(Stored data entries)
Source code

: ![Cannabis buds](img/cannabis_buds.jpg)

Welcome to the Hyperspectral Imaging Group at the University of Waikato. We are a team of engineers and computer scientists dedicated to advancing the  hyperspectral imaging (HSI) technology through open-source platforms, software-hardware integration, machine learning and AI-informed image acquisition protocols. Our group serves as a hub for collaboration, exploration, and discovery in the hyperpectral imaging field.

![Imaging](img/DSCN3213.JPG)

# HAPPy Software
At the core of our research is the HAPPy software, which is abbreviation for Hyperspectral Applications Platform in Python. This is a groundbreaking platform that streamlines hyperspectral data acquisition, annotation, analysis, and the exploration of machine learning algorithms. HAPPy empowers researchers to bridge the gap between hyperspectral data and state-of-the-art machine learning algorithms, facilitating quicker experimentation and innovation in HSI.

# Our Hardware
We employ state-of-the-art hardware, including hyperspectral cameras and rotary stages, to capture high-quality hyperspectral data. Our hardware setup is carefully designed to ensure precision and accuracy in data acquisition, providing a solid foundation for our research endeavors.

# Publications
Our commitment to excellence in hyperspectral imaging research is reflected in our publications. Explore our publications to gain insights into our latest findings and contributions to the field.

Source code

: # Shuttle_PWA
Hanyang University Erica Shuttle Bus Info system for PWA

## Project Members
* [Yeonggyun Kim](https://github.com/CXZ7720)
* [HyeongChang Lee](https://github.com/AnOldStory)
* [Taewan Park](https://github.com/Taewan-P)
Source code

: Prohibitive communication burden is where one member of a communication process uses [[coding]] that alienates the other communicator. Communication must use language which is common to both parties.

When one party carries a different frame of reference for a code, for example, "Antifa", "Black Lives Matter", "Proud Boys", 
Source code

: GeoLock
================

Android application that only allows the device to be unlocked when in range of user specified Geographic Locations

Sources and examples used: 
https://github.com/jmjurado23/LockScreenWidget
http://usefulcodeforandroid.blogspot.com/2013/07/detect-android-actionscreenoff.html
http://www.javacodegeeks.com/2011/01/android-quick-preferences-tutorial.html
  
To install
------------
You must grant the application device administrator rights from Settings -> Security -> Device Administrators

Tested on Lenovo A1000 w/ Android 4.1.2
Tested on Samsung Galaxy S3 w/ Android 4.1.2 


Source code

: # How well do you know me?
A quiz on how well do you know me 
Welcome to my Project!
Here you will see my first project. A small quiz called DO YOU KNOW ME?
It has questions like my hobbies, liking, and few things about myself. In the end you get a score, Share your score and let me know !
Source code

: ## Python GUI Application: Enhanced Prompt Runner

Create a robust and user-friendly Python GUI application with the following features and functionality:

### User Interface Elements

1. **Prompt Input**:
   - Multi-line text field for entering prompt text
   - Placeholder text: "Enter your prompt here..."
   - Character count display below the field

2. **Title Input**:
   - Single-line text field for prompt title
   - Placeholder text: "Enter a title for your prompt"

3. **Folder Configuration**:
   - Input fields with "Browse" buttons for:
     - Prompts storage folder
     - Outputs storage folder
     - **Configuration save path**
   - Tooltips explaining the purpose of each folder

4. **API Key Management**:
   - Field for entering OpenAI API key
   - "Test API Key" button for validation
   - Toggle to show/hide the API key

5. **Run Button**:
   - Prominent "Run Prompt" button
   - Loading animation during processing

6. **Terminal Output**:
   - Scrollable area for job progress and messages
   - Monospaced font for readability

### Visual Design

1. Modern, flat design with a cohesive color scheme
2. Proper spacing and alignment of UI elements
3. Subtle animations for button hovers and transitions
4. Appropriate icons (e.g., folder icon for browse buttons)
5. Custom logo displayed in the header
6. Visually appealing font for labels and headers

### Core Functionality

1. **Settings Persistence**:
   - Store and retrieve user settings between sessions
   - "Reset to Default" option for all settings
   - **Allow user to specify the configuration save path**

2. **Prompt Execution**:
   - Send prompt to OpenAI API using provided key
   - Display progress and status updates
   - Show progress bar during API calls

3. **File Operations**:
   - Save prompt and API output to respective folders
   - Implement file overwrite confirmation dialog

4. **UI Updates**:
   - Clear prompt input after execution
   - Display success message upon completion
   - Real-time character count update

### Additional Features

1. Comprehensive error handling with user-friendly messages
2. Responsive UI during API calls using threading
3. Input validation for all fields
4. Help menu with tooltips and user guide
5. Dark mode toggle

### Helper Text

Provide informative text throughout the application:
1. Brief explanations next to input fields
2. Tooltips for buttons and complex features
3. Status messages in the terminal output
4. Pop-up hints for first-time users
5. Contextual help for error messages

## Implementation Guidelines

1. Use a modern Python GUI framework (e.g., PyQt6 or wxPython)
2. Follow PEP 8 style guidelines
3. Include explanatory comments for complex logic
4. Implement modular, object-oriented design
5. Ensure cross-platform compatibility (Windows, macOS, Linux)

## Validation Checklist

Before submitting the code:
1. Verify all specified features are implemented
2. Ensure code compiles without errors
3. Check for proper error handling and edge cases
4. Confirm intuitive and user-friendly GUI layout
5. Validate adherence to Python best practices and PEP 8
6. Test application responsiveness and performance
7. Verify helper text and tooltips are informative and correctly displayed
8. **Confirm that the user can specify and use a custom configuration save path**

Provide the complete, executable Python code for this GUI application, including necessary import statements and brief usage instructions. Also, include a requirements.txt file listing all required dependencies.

* **Required work**:
The records above should be printed in full, exactly as they appear.

* **Task answer**:
Source code

: ![Cannabis buds](img/cannabis_buds.jpg)

Welcome to the Hyperspectral Imaging Group at the University of Waikato. We are a team of engineers and computer scientists dedicated to advancing the  hyperspectral imaging (HSI) technology through open-source platforms, software-hardware integration, machine learning and AI-informed image acquisition protocols. Our group serves as a hub for collaboration, exploration, and discovery in the hyperpectral imaging field.

![Imaging](img/DSCN3213.JPG)

# HAPPy Software
At the core of our research is the HAPPy software, which is abbreviation for Hyperspectral Applications Platform in Python. This is a groundbreaking platform that streamlines hyperspectral data acquisition, annotation, analysis, and the exploration of machine learning algorithms. HAPPy empowers researchers to bridge the gap between hyperspectral data and state-of-the-art machine learning algorithms, facilitating quicker experimentation and innovation in HSI.

# Our Hardware
We employ state-of-the-art hardware, including hyperspectral cameras and rotary stages, to capture high-quality hyperspectral data. Our hardware setup is carefully designed to ensure precision and accuracy in data acquisition, providing a solid foundation for our research endeavors.

# Publications
Our commitment to excellence in hyperspectral imaging research is reflected in our publications. Explore our publications to gain insights into our latest findings and contributions to the field.

Source code

: # Shuttle_PWA
Hanyang University Erica Shuttle Bus Info system for PWA

## Project Members
* [Yeonggyun Kim](https://github.com/CXZ7720)
* [HyeongChang Lee](https://github.com/AnOldStory)
* [Taewan Park](https://github.com/Taewan-P)
Source code

: Prohibitive communication burden is where one member of a communication process uses [[coding]] that alienates the other communicator. Communication must use language which is common to both parties.

When one party carries a different frame of reference for a code, for example, "Antifa", "Black Lives Matter", "Proud Boys", 
Source code

: GeoLock
================

Android application that only allows the device to be unlocked when in range of user specified Geographic Locations

Sources and examples used: 
https://github.com/jmjurado23/LockScreenWidget
http://usefulcodeforandroid.blogspot.com/2013/07/detect-android-actionscreenoff.html
http://www.javacodegeeks.com/2011/01/android-quick-preferences-tutorial.html
  
To install
------------
You must grant the application device administrator rights from Settings -> Security -> Device Administrators

Tested on Lenovo A1000 w/ Android 4.1.2
Tested on Samsung Galaxy S3 w/ Android 4.1.2 


Source code

: # How well do you know me?
A quiz on how well do you know me 
Welcome to my Project!
Here you will see my first project. A small quiz called DO YOU KNOW ME?
It has questions like my hobbies, liking, and few things about myself. In the end you get a score, Share your score and let me know !
Source code

: ## Python GUI Application: Enhanced Prompt Runner

Create a robust and user-friendly Python GUI application with the following features and functionality:

### User Interface Elements

1. **Prompt Input**:
   - Multi-line text field for entering prompt text
   - Placeholder text: "Enter your prompt here..."
   - Character count display below the field

2. **Title Input**:
   - Single-line text field for prompt title
   - Placeholder text: "Enter a title for your prompt"

3. **Folder Configuration**:
   - Input fields with "Browse" buttons for:
     - Prompts storage folder
     - Outputs storage folder
     - **Configuration save path**
   - Tooltips explaining the purpose of each folder

4. **API Key Management**:
   - Field for entering OpenAI API key
   - "Test API Key" button for validation
   - Toggle to show/hide the API key

5. **Run Button**:
   - Prominent "Run Prompt" button
   - Loading animation during processing

6. **Terminal Output**:
   - Scrollable area for job progress and messages
   - Monospaced font for readability

### Visual Design

1. Modern, flat design with a cohesive color scheme
2. Proper spacing and alignment of UI elements
3. Subtle animations for button hovers and transitions
4. Appropriate icons (e.g., folder icon for browse buttons)
5. Custom logo displayed in the header
6. Visually appealing font for labels and headers

### Core Functionality

1. **Settings Persistence**:
   - Store and retrieve user settings between sessions
   - "Reset to Default" option for all settings
   - **Allow user to specify the configuration save path**

2. **Prompt Execution**:
   - Send prompt to OpenAI API using provided key
   - Display progress and status updates
   - Show progress bar during API calls

3. **File Operations**:
   - Save prompt and API output to respective folders
   - Implement file overwrite confirmation dialog

4. **UI Updates**:
   - Clear prompt input after execution
   - Display success message upon completion
   - Real-time character count update

### Additional Features

1. Comprehensive error handling with user-friendly messages
2. Responsive UI during API calls using threading
3. Input validation for all fields
4. Help menu with tooltips and user guide
5. Dark mode toggle

### Helper Text

Provide informative text throughout the application:
1. Brief explanations next to input fields
2. Tooltips for buttons and complex features
3. Status messages in the terminal output
4. Pop-up hints for first-time users
5. Contextual help for error messages

## Implementation Guidelines

1. Use a modern Python GUI framework (e.g., PyQt6 or wxPython)
2. Follow PEP 8 style guidelines
3. Include explanatory comments for complex logic
4. Implement modular, object-oriented design
5. Ensure cross-platform compatibility (Windows, macOS, Linux)

## Validation Checklist

Before submitting the code:
1. Verify all specified features are implemented
2. Ensure code compiles without errors
3. Check for proper error handling and edge cases
4. Confirm intuitive and user-friendly GUI layout
5. Validate adherence to Python best practices and PEP 8
6. Test application responsiveness and performance
7. Verify helper text and tooltips are informative and correctly displayed
8. **Confirm that the user can specify and use a custom configuration save path**

Provide the complete, executable Python code for this GUI application, including necessary import statements and brief usage instructions. Also, include a requirements.txt file listing all required dependencies.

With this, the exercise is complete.